When accepting the Nobel Prize, Mullis said he came up with the breakthrough while driving from Berkeley to Mendocino, where he had a cabin. While traveling along a dark road, he “solved the most annoying problems in DNA chemistry in a single lightning bolt,” Mullis said.
The discovery of PCR has been credited with transforming genetic and forensic research and diagnostic medicine.

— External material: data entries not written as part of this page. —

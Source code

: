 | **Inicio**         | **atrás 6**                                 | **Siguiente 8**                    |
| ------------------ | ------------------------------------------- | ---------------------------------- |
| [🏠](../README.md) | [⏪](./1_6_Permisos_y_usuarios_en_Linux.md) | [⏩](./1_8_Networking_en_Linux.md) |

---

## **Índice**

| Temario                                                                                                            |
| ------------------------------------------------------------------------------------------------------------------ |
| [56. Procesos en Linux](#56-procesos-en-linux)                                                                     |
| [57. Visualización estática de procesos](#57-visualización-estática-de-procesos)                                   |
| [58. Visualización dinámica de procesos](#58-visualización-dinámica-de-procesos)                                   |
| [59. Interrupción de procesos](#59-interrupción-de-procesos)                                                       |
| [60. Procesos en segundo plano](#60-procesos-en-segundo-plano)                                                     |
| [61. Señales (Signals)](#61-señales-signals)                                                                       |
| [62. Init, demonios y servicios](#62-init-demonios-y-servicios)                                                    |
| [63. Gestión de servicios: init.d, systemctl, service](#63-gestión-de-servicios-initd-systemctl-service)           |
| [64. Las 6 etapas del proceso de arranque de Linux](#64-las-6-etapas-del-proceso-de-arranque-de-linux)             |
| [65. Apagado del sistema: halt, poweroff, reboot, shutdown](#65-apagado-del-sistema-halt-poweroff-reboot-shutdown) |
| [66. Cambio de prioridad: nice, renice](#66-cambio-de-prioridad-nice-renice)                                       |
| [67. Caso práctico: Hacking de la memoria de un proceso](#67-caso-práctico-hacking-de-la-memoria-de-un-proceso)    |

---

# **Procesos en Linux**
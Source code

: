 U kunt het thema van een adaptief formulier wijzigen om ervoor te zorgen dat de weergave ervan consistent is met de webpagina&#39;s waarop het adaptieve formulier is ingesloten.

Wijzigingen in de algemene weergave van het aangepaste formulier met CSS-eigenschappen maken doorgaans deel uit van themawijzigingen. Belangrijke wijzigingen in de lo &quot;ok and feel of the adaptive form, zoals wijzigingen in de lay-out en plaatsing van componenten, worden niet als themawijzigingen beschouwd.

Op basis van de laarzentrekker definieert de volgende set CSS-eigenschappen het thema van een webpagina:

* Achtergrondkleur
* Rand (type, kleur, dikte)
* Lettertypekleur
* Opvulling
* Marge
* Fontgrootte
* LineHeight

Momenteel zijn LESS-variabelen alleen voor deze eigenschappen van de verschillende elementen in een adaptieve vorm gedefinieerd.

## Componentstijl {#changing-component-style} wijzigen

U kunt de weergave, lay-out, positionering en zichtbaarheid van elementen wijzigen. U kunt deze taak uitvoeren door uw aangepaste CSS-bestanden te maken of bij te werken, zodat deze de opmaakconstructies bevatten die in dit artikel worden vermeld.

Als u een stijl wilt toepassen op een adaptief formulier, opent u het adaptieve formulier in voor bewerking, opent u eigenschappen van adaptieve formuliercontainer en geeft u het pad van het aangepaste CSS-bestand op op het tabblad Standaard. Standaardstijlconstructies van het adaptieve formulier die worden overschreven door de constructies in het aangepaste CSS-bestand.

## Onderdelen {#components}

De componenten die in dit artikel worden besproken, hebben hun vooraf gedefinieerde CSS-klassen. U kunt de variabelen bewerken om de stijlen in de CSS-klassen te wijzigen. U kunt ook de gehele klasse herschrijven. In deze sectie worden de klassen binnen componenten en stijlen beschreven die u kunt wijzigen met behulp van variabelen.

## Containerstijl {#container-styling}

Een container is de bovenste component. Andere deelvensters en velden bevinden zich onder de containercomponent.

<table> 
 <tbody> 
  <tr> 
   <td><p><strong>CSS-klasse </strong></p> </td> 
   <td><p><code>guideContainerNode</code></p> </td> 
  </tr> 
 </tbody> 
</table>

Born in North Carolina, Mullis earned a chemistry degree at Georgia Tech in 1966 and a doctorate in biochemistry from UC Berkeley in 1972. He was a postdoctoral fellow at the University of Kansas Medical School then spent two years doing postdoctoral work in pharmaceutical chemistry at UC San Francisco before joining Cetus Corp. as a DNA chemist in 1979.
After devising PCR, Mullis founded and served as an adviser for numerous biotech firms, and served as a consultant in nucleic acid chemistry for more than a dozen corporations. He lectured at colleges and corporations around the world and earned patents for various inventions, including a process for amplifying nucleic acids and a system for visualizing exposure to ultraviolet radiation.
In addition to the Nobel Prize, Mullis’ list of honors includes the Thomas A. Edison Award, California Scientist of the Year, National Biotechnology Award, the William Allan Memorial Award of the American Society of Human Genetics and the Preis Biochemische Analytik of the German Society of Clinical Chemistry and Boehringer Mannheim.
He was presented with an honorary doctorate of science from the University of South Carolina in 1994 and an honorary degree in pharmaceutical biotechnology from the University of Bologna, Italy, in 2004. He was inducted into the Inventors Hall of Fame in 1998.
He authored numerous scientific publications, along with a 1998 autobiographical work, “Dancing Naked in the Mind Field.”
Mullis is survived by his wife, Nancy Cosgrove Mullis; children Christopher Mullis, Jeremy Mullis and Louise Olsen; and grandchildren Georgia Sheppard and Thelonious Mullis.